Una zona forse conosciuta e frequentata dall’uomo. “Mia sorella aspettava un cliente”, ha confermato agli inquirenti la sorella di Martha. Secondo quanto accertato il primo omicidio è avvenuto in via Durazzo, nelle primissime ore della mattina di giovedì. Castano è stata uccisa nel corso di un rapporto sessuale con una arma da taglio simile ad uno stiletto. La donna è stata colpita più volte al torace ed è morta in un lago di sangue riversa sul letto. Dopo essersi allontanato con l’arma dal sottoscala al civico 38, è la ricostruzione degli investigatori, l’assassino ha raggiunto poi via Riboty 28, un percorso di circa 850 metri, circa 10 minuti a piedi molti meno, circa 4, con l’auto o un motorino. Lì l’uomo ha raggiunto una delle due donne cinesi nell’appartamento al primo piano: si è appartato per avere un rapporto sessuale durante il quale l’ha aggredita.

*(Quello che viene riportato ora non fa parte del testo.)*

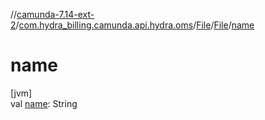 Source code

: //[camunda-7.14-ext-2](../../../../index.md)/[com.hydra_billing.camunda.api.hydra.oms](../../index.md)/[File](../index.md)/[File](index.md)/[name](name.md)

# name

[jvm]\
val [name](name.md): String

Sentendo il trambusto e forse le grida d’aiuto la seconda donna presente nell’abitazione è intervenuta per bloccarlo ma il killer l’ha accoltellata a morte. In quel frangente l’altra ragazza, completamente nuda, ha tentato una drammatica fuga ma è stata raggiunta sul pianerottolo e colpita. Poi l’assassino, probabilmente ancora sporco di sangue, si è dato alla fuga: un dettaglio questo tutto da chiarire, perchè nessuno ha notato un uomo sporco di sangue scappare, eppure era già mattina e la zona è molto frequentata. Ha usato una via di fuga alternativa? Si è nascosto nel palazzo?
Domande a cui gli inquirenti dovranno dare una risposta. Ciò che è altamente probabile invece è che l’assassino ha utilizzato la stessa arma per i tre delitti e ciò potrebbe far suppore un’azione premeditata. Al momento della “lama” utilizzata non c’è traccia: gli investigatori hanno passato al setacciato anche i cassonetti presenti nella zona. Negli uffici della Questura, per tutta la giornata, sono andate avanti le audizioni di testimoni.
Sono stati ascoltati i condomini, il portiere di via Riboty che ha scoperto il cadavere sul ballatoio e anche gli operai di una ditta impegnata in un trasloco in quel palazzo proprio nei minuti della tragedia. Al momento, in base a quanto filtra, nessuna delle persone ascoltate avrebbe fornito un identikit dell’aggressore. Domani, intanto, verrà affidato l’incarico per le autopsie: gli accertamenti serviranno a chiarire se le ferite mortali sul corpo delle tre vittime siano state inferte dalla stessa arma.